6. Representing data as tables¶

In this lecture we demonstrate:

how to represent tables using lists;
how to represent tables using a more efficient model provided by the pandas library;
how to visualize data represented as tables; and
how to read tables from local files and remote resources.

6.1. Representing tables by lists¶

The most efficient way to organize large amounts of data is to put them in a table. For example, this table contains some basic facts about a group of students:

Name	Sex	Age (yrs)	Weight (kg)	Height (cm)
Anne	f	13	46	160
Ben	m	14	52	165
Colin	m	13	47	157
Diana	f	15	54	165
Ethan	m	15	56	163
Fred	m	13	45	159
Gloria	f	14	49	161
Hellen	f	15	52	164
Ian	m	15	57	167
Jane	f	13	45	158
Kate	f	14	51	162

We shall represent each row in this table as a list, and then put all the these lists into a new list:

In [1]:

students = [["Anne",    "f", 13, 46, 160],
            ["Ben",     "m", 14, 52, 165],
            ["Colin",   "m", 13, 47, 157],
            ["Diana",   "f", 15, 54, 165],
            ["Ethan",   "m", 15, 56, 163],
            ["Fred",    "m", 13, 45, 159],
            ["Gloria",  "f", 14, 49, 161],
            ["Hellen",  "f", 15, 52, 164],
            ["Ian",     "m", 15, 57, 167],
            ["Jane",    "f", 13, 45, 158],
            ["Kate",    "f", 14, 51, 162]]

We can now easily retrieve the information about any student in the group. For example, to see the information about Ethan we simply type students[4] (Important! The first element of the list in indexed by 0, so Ethan's list has index 4):

In [2]:

students[4]

Out[2]:

['Ethan', 'm', 15, 56, 163]

On the other hand, this way of representing tables in inconvenient because it is not easy to work with the columns of the table. For example, if we wanted to compute the average height of the students in the group we would have to write a program:

In [3]:

sum = 0
for s in students:
    sum += s[4]
float(sum) / len(students)

Out[3]:

161.9090909090909

This how the code does the job:

we first initialize the variable sum to 0 (eventually it will contain the sum of the heights of the students);
the code then loops through each student in the group and adds its height to sum (the height of a student is the numer at the index 4 of the list);
finally, we compute the average.

This is not hard but also not very convenient. We need a more flexible data structure.

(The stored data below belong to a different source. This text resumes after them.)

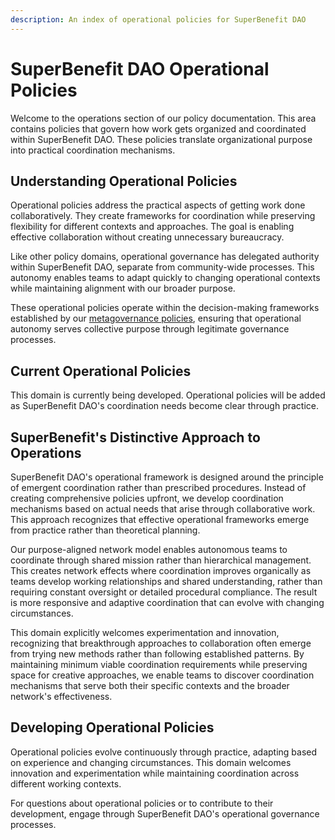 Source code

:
 ```yaml
---
description: An index of operational policies for SuperBenefit DAO
---
```


# SuperBenefit DAO Operational Policies

Welcome to the operations section of our policy documentation. This area contains policies that govern how work gets organized and coordinated within SuperBenefit DAO. These policies translate organizational purpose into practical coordination mechanisms.

## Understanding Operational Policies

Operational policies address the practical aspects of getting work done collaboratively. They create frameworks for coordination while preserving flexibility for different contexts and approaches. The goal is enabling effective collaboration without creating unnecessary bureaucracy.

Like other policy domains, operational governance has delegated authority within SuperBenefit DAO, separate from community-wide processes. This autonomy enables teams to adapt quickly to changing operational contexts while maintaining alignment with our broader purpose.

These operational policies operate within the decision-making frameworks established by our [metagovernance policies](../metagovernance/), ensuring that operational autonomy serves collective purpose through legitimate governance processes.

## Current Operational Policies

This domain is currently being developed. Operational policies will be added as SuperBenefit DAO's coordination needs become clear through practice.

## SuperBenefit's Distinctive Approach to Operations

SuperBenefit DAO's operational framework is designed around the principle of emergent coordination rather than prescribed procedures. Instead of creating comprehensive policies upfront, we develop coordination mechanisms based on actual needs that arise through collaborative work. This approach recognizes that effective operational frameworks emerge from practice rather than theoretical planning.

Our purpose-aligned network model enables autonomous teams to coordinate through shared mission rather than hierarchical management. This creates network effects where coordination improves organically as teams develop working relationships and shared understanding, rather than requiring constant oversight or detailed procedural compliance. The result is more responsive and adaptive coordination that can evolve with changing circumstances.

This domain explicitly welcomes experimentation and innovation, recognizing that breakthrough approaches to collaboration often emerge from trying new methods rather than following established patterns. By maintaining minimum viable coordination requirements while preserving space for creative approaches, we enable teams to discover coordination mechanisms that serve both their specific contexts and the broader network's effectiveness.

## Developing Operational Policies

Operational policies evolve continuously through practice, adapting based on experience and changing circumstances. This domain welcomes innovation and experimentation while maintaining coordination across different working contexts.

For questions about operational policies or to contribute to their development, engage through SuperBenefit DAO's operational governance processes.
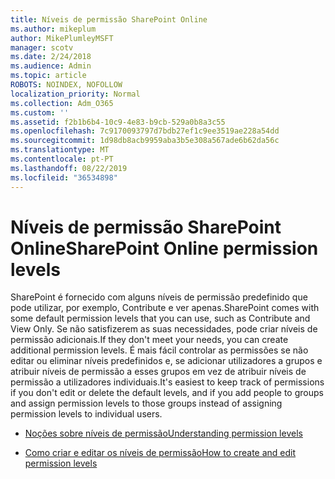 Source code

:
 ```yaml
---
title: Níveis de permissão SharePoint Online
ms.author: mikeplum
author: MikePlumleyMSFT
manager: scotv
ms.date: 2/24/2018
ms.audience: Admin
ms.topic: article
ROBOTS: NOINDEX, NOFOLLOW
localization_priority: Normal
ms.collection: Adm_O365
ms.custom: ''
ms.assetid: f2b1b6b4-10c9-4e83-b9cb-529a0b8a3c55
ms.openlocfilehash: 7c9170093797d7bdb27ef1c9ee3519ae228a54dd
ms.sourcegitcommit: 1d98db8acb9959aba3b5e308a567ade6b62da56c
ms.translationtype: MT
ms.contentlocale: pt-PT
ms.lasthandoff: 08/22/2019
ms.locfileid: "36534898"
---
```

# <a name="sharepoint-online-permission-levels"></a><span data-ttu-id="66092-102">Níveis de permissão SharePoint Online</span><span class="sxs-lookup"><span data-stu-id="66092-102">SharePoint Online permission levels</span></span>

<span data-ttu-id="66092-103">SharePoint é fornecido com alguns níveis de permissão predefinido que pode utilizar, por exemplo, Contribute e ver apenas.</span><span class="sxs-lookup"><span data-stu-id="66092-103">SharePoint comes with some default permission levels that you can use, such as Contribute and View Only.</span></span> <span data-ttu-id="66092-104">Se não satisfizerem as suas necessidades, pode criar níveis de permissão adicionais.</span><span class="sxs-lookup"><span data-stu-id="66092-104">If they don't meet your needs, you can create additional permission levels.</span></span> <span data-ttu-id="66092-105">É mais fácil controlar as permissões se não editar ou eliminar níveis predefinidos e, se adicionar utilizadores a grupos e atribuir níveis de permissão a esses grupos em vez de atribuir níveis de permissão a utilizadores individuais.</span><span class="sxs-lookup"><span data-stu-id="66092-105">It's easiest to keep track of permissions if you don't edit or delete the default levels, and if you add people to groups and assign permission levels to those groups instead of assigning permission levels to individual users.</span></span>
  
- [<span data-ttu-id="66092-106">Noções sobre níveis de permissão</span><span class="sxs-lookup"><span data-stu-id="66092-106">Understanding permission levels</span></span>](https://go.microsoft.com/fwlink/?linkid=867071)
    
- [<span data-ttu-id="66092-107">Como criar e editar os níveis de permissão</span><span class="sxs-lookup"><span data-stu-id="66092-107">How to create and edit permission levels</span></span>](https://go.microsoft.com/fwlink/?linkid=867072)
    


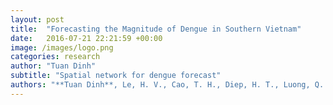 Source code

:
 ```yaml
---
layout: post
title:  "Forecasting the Magnitude of Dengue in Southern Vietnam"
date:   2016-07-21 22:21:59 +00:00
image: /images/logo.png
categories: research
author: "Tuan Dinh"
subtitle: "Spatial network for dengue forecast"
authors: "**Tuan Dinh**, Le, H. V., Cao, T. H., Diep, H. T., Luong, Q. C."
---
```

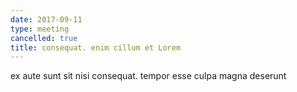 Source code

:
 ```yaml
---
date: 2017-09-11
type: meeting
cancelled: true
title: consequat. enim cillum et Lorem
---
```

ex aute sunt sit nisi consequat. tempor esse culpa magna deserunt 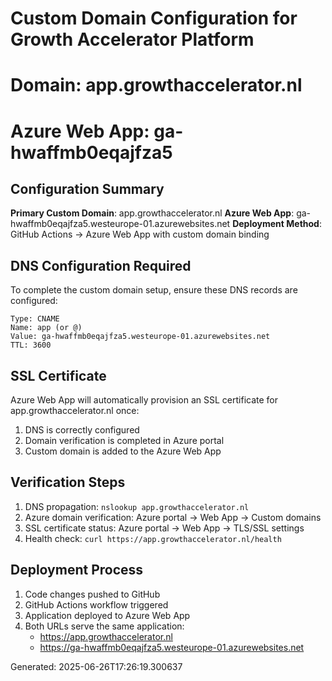 # Custom Domain Configuration for Growth Accelerator Platform
# Domain: app.growthaccelerator.nl
# Azure Web App: ga-hwaffmb0eqajfza5

## Configuration Summary

**Primary Custom Domain**: app.growthaccelerator.nl
**Azure Web App**: ga-hwaffmb0eqajfza5.westeurope-01.azurewebsites.net
**Deployment Method**: GitHub Actions → Azure Web App with custom domain binding

## DNS Configuration Required

To complete the custom domain setup, ensure these DNS records are configured:

```
Type: CNAME
Name: app (or @)
Value: ga-hwaffmb0eqajfza5.westeurope-01.azurewebsites.net
TTL: 3600
```

## SSL Certificate

Azure Web App will automatically provision an SSL certificate for app.growthaccelerator.nl once:
1. DNS is correctly configured
2. Domain verification is completed in Azure portal
3. Custom domain is added to the Azure Web App

## Verification Steps

1. DNS propagation: `nslookup app.growthaccelerator.nl`
2. Azure domain verification: Azure portal → Web App → Custom domains
3. SSL certificate status: Azure portal → Web App → TLS/SSL settings
4. Health check: `curl https://app.growthaccelerator.nl/health`

## Deployment Process

1. Code changes pushed to GitHub
2. GitHub Actions workflow triggered
3. Application deployed to Azure Web App
4. Both URLs serve the same application:
   - https://app.growthaccelerator.nl
   - https://ga-hwaffmb0eqajfza5.westeurope-01.azurewebsites.net

Generated: 2025-06-26T17:26:19.300637
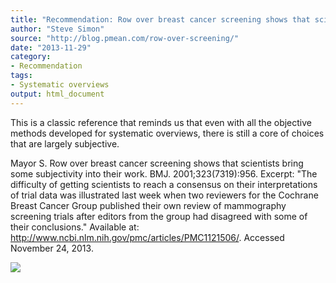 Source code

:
 ```yaml
---
title: "Recommendation: Row over breast cancer screening shows that scientists bring some subjectivity into their work."
author: "Steve Simon"
source: "http://blog.pmean.com/row-over-screening/"
date: "2013-11-29"
category:
- Recommendation
tags:
- Systematic overviews
output: html_document
---
```


This is a classic reference that reminds us that even with all the
objective methods developed for systematic overviews, there is still a
core of choices that are largely subjective. 

<!---More--->

Mayor S. Row over breast cancer screening shows that scientists bring
some subjectivity into their work. BMJ. 2001;323(7319):956. Excerpt:
"The difficulty of getting scientists to reach a consensus on their
interpretations of trial data was illustrated last week when two
reviewers for the Cochrane Breast Cancer Group published their own
review of mammography screening trials after editors from the group had
disagreed with some of their conclusions." Available at:
http://www.ncbi.nlm.nih.gov/pmc/articles/PMC1121506/. Accessed November
24, 2013.

![](http://www.pmean.com/images/row-over-screening01.png)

6.2. pandas, DataFrame and working with the columns of the table¶

The pandas library has been developed with efficient manupulation of tables in mind. Let's import the library and give it a nickname:

In [4]:

import pandas as pd

This library provides a powerful data structure called DataFrame. Let us start by converting the data on the group of students into a DataFrame:

In [5]:

students_df = pd.DataFrame(students)

This command simply rearranges the data from the list students into a DataFrame. Let's see what a DataFrame looks like:

In [6]:

students_df

Out[6]:

	0	1	2	3	4
0	Anne	f	13	46	160
1	Ben	m	14	52	165
2	Colin	m	13	47	157
3	Diana	f	15	54	165
4	Ethan	m	15	56	163
5	Fred	m	13	45	159
6	Gloria	f	14	49	161
7	Hellen	f	15	52	164
8	Ian	m	15	57	167
9	Jane	f	13	45	158
10	Kate	f	14	51	162

All the information is there, arranged in a neat table. To make the table more readable we shall name the columns of the table using the option columns:

In [7]:

students_df.columns=["Name", "Sex", "Age", "Weight", "Height"]
students_df

Out[7]:

	Name	Sex	Age	Weight	Height
0	Anne	f	13	46	160
1	Ben	m	14	52	165
2	Colin	m	13	47	157
3	Diana	f	15	54	165
4	Ethan	m	15	56	163
5	Fred	m	13	45	159
6	Gloria	f	14	49	161
7	Hellen	f	15	52	164
8	Ian	m	15	57	167
9	Jane	f	13	45	158
10	Kate	f	14	51	162

Now that each column has its name we can access the individual colums like this:

In [8]:

students_df["Name"]

Out[8]:

0       Anne
1        Ben
2      Colin
3      Diana
4      Ethan
5       Fred
6     Gloria
7     Hellen
8        Ian
9       Jane
10      Kate
Name: Name, dtype: object

In [9]:

students_df["Height"]

Out[9]:

0     160
1     165
2     157
3     165
4     163
5     159
6     161
7     164
8     167
9     158
10    162
Name: Height, dtype: int64

You can always get the name of all the columns in the table:

In [10]:

students_df.columns

Out[10]:

Index(['Name', 'Sex', 'Age', 'Weight', 'Height'], dtype='object')

The following functions make it easy for us to compute the elementary statistics on columns of a DataFrame:

sum -- the sum of the elements in a column;
mean -- the average value (arithmetic mean) of the elements in a column;
median -- the median value of the elements in a column;
min -- the minimal value of the elements in a column;
max -- the maximal value of the elements in a column.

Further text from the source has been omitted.